### DATA LISTING
::::::::::

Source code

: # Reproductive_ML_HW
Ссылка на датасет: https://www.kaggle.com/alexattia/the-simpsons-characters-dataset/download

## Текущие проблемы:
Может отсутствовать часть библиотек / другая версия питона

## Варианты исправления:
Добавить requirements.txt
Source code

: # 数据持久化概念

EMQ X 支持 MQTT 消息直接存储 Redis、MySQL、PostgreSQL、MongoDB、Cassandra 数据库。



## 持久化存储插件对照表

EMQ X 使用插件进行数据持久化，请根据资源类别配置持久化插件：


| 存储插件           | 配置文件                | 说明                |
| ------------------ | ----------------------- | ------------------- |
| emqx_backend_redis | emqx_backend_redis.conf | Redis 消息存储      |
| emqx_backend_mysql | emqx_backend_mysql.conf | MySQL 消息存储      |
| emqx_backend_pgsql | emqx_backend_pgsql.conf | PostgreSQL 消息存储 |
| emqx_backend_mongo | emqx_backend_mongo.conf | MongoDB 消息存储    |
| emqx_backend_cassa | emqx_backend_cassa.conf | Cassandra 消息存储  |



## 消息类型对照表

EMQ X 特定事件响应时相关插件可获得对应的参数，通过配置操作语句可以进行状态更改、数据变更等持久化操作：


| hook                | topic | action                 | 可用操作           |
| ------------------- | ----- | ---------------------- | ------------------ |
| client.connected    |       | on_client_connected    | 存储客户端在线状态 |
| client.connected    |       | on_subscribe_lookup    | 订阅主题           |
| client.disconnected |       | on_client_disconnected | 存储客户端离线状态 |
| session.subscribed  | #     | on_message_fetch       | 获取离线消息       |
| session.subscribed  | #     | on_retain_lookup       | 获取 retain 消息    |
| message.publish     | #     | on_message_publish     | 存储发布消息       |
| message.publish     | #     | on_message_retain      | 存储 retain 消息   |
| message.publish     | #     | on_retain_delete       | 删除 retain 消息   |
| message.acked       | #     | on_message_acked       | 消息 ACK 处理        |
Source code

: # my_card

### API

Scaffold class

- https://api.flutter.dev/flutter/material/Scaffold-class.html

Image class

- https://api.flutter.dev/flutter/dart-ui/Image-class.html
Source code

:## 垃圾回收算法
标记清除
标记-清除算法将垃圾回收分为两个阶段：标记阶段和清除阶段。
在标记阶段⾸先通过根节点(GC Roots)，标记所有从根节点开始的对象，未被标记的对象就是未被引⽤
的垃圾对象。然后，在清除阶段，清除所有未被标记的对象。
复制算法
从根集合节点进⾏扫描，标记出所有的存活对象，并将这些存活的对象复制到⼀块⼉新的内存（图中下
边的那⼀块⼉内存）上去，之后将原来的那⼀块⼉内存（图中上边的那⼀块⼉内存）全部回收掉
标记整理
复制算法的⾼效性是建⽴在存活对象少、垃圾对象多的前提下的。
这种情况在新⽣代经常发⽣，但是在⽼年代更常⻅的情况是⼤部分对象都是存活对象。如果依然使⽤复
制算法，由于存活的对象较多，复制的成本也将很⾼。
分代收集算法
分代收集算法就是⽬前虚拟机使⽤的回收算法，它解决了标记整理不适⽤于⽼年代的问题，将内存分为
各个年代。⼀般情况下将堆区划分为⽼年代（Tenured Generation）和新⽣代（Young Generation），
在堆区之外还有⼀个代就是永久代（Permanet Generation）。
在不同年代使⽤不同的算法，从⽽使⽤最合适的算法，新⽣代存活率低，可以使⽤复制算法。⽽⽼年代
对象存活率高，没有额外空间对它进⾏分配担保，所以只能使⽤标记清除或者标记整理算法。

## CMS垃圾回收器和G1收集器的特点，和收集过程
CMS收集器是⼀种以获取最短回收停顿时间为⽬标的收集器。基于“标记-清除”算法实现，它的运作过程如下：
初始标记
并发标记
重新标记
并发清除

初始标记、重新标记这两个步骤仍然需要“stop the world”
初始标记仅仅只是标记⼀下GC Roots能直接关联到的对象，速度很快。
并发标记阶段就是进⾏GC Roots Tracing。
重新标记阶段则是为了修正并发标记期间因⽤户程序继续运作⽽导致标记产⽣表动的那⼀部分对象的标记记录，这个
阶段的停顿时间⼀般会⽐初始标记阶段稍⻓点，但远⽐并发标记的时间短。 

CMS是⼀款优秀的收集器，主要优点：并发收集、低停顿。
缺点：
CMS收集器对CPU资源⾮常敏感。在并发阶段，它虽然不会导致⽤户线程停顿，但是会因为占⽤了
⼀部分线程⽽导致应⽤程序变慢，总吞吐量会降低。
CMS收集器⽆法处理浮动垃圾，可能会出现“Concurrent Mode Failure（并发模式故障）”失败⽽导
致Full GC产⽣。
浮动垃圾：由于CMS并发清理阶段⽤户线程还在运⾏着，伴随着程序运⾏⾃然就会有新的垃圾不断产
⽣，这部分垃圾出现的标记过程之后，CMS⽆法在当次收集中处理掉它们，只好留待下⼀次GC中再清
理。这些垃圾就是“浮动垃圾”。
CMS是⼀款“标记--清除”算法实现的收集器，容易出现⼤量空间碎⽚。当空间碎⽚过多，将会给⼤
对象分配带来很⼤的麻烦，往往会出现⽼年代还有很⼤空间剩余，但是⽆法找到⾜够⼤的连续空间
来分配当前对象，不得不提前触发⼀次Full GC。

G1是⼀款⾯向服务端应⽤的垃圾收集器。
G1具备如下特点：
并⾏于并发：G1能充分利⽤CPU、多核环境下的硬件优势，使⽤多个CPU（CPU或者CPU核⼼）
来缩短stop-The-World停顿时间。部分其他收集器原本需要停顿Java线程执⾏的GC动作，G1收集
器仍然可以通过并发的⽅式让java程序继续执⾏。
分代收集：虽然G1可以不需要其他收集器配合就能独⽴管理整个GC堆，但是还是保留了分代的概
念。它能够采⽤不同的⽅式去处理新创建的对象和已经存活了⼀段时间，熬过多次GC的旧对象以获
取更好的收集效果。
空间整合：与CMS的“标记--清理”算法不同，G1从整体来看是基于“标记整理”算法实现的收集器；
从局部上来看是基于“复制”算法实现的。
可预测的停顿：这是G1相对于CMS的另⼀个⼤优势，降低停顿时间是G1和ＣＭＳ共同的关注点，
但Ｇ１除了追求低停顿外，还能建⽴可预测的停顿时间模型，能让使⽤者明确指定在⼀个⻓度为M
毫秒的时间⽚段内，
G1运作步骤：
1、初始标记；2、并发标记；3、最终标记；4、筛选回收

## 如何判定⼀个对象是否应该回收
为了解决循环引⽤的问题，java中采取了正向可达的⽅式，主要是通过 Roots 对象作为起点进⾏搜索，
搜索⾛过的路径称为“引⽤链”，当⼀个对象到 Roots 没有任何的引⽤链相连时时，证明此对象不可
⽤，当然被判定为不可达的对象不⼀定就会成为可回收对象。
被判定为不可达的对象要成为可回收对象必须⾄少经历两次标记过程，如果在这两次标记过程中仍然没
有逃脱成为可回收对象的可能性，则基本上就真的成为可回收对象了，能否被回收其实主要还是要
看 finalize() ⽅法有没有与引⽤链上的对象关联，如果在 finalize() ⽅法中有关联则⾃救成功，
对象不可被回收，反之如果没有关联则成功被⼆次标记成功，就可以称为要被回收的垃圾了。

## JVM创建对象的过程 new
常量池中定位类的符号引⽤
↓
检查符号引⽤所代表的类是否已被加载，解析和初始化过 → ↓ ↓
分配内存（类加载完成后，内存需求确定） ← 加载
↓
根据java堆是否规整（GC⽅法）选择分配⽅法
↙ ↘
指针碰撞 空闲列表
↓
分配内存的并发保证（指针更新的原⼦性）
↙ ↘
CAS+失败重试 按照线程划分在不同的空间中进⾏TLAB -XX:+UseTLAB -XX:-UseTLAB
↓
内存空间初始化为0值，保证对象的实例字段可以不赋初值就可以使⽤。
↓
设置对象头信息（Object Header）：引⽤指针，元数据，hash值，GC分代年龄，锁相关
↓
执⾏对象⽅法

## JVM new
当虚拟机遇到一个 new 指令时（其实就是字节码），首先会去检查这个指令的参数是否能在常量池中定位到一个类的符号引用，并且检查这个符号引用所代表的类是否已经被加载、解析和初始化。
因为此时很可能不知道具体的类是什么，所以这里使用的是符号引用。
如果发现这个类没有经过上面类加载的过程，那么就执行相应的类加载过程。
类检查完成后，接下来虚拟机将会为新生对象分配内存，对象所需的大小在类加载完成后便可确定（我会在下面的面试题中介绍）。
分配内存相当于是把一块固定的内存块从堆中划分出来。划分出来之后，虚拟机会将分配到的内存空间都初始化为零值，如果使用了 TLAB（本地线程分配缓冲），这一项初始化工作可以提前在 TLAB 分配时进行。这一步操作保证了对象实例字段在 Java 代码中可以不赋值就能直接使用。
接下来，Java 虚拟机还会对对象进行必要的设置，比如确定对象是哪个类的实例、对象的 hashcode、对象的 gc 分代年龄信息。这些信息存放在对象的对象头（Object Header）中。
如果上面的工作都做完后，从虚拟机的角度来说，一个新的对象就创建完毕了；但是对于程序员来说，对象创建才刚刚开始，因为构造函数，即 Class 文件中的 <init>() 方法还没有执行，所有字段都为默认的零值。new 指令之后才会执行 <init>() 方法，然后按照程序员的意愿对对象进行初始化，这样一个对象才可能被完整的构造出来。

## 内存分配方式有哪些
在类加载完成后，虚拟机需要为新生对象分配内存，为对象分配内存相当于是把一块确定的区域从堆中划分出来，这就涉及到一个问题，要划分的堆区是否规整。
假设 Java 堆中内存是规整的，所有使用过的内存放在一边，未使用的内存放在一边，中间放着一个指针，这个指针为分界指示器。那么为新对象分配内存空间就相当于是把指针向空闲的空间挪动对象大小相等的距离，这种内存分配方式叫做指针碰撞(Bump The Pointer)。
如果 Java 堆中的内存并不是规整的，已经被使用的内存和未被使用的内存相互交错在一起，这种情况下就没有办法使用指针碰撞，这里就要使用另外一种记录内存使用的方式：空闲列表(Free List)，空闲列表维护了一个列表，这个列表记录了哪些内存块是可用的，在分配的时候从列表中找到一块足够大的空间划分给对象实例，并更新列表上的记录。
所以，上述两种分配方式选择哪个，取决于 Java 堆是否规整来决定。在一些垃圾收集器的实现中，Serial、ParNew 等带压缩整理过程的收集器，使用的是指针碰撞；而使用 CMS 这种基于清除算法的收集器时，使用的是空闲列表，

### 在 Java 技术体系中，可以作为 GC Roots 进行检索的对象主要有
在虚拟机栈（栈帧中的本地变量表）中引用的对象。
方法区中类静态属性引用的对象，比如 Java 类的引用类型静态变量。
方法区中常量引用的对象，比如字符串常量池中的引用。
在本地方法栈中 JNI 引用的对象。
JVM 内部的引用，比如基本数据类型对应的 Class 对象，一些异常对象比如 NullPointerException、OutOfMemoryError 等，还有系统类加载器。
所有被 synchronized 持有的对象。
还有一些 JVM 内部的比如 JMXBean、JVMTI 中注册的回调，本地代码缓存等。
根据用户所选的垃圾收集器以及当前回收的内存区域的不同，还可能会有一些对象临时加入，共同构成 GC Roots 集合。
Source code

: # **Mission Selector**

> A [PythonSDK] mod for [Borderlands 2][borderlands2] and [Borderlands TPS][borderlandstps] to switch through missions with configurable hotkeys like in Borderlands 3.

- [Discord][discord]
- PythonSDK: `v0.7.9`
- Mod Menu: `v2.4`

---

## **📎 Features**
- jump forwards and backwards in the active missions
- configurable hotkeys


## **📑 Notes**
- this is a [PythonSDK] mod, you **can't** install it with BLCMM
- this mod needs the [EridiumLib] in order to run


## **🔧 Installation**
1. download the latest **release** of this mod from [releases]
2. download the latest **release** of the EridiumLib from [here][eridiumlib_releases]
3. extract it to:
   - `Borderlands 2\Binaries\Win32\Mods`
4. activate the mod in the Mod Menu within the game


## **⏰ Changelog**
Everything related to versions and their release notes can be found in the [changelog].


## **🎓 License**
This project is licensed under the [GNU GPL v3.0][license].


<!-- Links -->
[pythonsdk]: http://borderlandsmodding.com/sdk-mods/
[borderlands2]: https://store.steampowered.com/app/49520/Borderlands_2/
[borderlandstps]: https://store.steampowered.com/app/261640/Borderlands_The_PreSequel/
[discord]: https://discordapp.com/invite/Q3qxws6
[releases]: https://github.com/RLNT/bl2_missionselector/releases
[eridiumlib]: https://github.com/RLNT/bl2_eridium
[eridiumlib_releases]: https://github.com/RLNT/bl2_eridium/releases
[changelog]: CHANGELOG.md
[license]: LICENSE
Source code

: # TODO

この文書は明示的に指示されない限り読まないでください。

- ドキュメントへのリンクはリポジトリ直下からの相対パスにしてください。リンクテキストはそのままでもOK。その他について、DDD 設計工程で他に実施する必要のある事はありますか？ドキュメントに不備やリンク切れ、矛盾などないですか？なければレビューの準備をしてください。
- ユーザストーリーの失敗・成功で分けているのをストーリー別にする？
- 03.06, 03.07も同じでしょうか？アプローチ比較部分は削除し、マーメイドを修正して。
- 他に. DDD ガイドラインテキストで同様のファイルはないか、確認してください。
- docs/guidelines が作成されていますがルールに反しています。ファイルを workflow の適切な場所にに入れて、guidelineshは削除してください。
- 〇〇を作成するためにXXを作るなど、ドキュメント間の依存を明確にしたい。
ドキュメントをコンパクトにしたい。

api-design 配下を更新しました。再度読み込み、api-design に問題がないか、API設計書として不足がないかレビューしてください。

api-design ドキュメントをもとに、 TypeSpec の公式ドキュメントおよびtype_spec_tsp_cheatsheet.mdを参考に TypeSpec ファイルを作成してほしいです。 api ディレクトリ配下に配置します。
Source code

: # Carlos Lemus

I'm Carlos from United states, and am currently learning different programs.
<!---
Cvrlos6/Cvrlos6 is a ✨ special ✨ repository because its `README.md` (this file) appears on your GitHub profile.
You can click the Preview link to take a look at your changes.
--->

::::::::::

Read through the material above, and whenever a line contains "Scaffold", copy it.

Scaffold class
- https://api.flutter.dev/flutter/material/Scaffold-class.html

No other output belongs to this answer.